The effects of loneliness are considered as harmful as smoking 15 cigarettes a day. Understanding loneliness, and especially who it affects, is important if we want to tackle the problem.
At the start of 2018 the Prime Minister announced the government’s plans to tackle loneliness in Britain, part of this strategy involved an investigation into who was affected and what the risk factors for loneliness are.
Using data from the Community Life Survey (2016 – 2017), the Office for National Statistics (ONS) have pieced together an interesting picture of who is affected, and what characteristics/circumstances they share.
The first statistic of note is that in England (2016 – 2017) 5% of adults reported feeling lonely ‘often’ or ‘always’.
Other key findings:
- Women reported experiencing loneliness more often than men.
- Younger adults (aged 16 – 24) were significantly more likely to report feeling lonely ‘often/always’ than other age groups.
- Those who were widowed were significantly more likely to report feeling lonely ‘some of the time’.
- People with poor health reported experiencing loneliness more often.
- Unemployed people reported being lonely more often.
- People living as a couple report being lonely less often.
- Renters and those who don’t have a sense of belonging in their neighbourhood report feeling lonely more often.
Looking at key factors for loneliness, the ONS came up with three profiles of the most lonely people in Britain.

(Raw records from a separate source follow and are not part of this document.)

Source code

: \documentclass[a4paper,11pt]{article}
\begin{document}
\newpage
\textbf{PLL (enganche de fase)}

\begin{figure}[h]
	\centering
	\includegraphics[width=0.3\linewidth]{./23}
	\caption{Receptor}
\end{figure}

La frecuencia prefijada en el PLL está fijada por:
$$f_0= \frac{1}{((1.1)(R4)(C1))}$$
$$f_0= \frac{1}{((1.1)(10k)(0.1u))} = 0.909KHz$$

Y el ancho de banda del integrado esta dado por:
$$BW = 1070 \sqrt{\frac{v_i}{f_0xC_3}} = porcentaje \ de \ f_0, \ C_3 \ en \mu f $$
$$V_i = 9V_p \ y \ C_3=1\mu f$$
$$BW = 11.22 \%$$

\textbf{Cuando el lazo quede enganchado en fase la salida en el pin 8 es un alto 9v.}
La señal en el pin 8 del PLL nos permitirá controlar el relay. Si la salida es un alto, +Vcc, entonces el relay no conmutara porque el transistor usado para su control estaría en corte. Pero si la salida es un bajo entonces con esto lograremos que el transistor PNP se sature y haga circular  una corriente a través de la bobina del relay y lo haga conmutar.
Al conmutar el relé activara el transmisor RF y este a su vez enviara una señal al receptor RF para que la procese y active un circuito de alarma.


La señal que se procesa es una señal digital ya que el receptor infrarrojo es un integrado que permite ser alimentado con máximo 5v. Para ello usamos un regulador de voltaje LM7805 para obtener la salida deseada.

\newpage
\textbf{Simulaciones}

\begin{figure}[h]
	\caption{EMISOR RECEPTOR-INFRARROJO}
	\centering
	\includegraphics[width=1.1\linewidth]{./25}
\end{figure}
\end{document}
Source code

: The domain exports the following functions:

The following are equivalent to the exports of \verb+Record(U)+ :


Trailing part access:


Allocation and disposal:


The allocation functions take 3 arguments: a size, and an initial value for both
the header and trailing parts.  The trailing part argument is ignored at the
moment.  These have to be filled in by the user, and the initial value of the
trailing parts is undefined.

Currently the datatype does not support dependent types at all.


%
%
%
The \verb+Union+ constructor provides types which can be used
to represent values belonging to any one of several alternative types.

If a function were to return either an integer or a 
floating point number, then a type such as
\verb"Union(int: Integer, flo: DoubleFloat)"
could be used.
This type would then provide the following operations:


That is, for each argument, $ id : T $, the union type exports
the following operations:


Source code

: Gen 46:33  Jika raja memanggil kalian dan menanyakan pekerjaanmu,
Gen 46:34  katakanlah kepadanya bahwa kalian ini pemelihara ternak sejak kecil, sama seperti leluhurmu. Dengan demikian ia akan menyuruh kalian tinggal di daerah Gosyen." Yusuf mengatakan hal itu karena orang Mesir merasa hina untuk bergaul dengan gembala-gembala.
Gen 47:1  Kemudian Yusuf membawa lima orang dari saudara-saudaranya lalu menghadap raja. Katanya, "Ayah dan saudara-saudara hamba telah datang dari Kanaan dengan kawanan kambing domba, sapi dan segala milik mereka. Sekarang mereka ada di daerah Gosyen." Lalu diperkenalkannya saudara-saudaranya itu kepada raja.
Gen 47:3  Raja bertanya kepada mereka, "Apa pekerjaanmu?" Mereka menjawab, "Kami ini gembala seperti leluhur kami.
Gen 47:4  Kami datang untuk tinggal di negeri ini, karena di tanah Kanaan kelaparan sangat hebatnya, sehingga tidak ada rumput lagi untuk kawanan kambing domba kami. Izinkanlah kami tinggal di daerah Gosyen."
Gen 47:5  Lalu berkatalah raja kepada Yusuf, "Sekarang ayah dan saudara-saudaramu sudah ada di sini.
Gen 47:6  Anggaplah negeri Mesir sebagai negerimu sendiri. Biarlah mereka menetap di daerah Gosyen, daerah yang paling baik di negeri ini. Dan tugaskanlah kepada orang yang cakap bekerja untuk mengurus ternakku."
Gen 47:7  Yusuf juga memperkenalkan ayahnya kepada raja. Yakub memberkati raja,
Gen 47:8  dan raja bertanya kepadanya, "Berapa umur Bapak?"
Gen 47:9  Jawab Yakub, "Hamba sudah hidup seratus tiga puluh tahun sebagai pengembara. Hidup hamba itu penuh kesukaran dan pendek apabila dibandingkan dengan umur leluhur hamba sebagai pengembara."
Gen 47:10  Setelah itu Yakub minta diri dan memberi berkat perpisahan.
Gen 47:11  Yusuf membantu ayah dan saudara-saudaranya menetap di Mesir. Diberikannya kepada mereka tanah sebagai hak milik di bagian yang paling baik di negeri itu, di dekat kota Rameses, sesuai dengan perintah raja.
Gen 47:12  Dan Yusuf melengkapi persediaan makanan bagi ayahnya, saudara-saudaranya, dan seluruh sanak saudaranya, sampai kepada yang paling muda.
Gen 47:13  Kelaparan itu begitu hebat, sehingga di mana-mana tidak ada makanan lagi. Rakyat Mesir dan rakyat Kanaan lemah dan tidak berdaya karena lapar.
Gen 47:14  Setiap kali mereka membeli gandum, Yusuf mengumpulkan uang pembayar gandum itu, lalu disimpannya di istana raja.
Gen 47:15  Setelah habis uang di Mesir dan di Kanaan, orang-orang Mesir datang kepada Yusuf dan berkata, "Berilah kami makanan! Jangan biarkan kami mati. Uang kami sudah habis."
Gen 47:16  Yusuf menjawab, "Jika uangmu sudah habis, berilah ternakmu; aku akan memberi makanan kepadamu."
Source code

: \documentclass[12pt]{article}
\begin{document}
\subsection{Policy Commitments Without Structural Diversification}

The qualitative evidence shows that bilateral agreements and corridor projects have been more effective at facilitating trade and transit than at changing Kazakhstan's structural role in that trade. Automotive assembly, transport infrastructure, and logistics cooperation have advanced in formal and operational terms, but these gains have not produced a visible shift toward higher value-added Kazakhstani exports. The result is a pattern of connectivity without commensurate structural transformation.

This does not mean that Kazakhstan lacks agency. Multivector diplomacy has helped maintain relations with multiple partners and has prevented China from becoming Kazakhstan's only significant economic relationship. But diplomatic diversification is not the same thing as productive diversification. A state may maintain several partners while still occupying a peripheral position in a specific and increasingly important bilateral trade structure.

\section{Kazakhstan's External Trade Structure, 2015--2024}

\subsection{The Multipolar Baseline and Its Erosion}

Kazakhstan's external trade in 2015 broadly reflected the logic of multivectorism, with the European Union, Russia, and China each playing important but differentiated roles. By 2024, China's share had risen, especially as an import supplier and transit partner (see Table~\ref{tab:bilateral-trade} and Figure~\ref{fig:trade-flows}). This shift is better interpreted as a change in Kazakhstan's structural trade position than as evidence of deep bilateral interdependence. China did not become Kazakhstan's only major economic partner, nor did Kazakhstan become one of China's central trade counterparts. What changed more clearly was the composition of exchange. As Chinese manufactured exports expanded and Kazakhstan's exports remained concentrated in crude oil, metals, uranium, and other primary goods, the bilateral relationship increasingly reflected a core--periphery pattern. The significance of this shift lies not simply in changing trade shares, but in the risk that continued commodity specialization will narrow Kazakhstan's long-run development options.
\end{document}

Widowed older homeowners living alone with long-term health conditions
Unmarried, middle-agers, with long term health conditions
Younger renters with little trust and sense of belonging to their area
While these findings are interesting and represent a step towards tackling loneliness in the UK, it’s important to note that all of us can experience loneliness, regardless of our situation. If you are struggling with feelings of not belonging and loneliness, know that there are people you can speak to and never be afraid to reach out for professional support.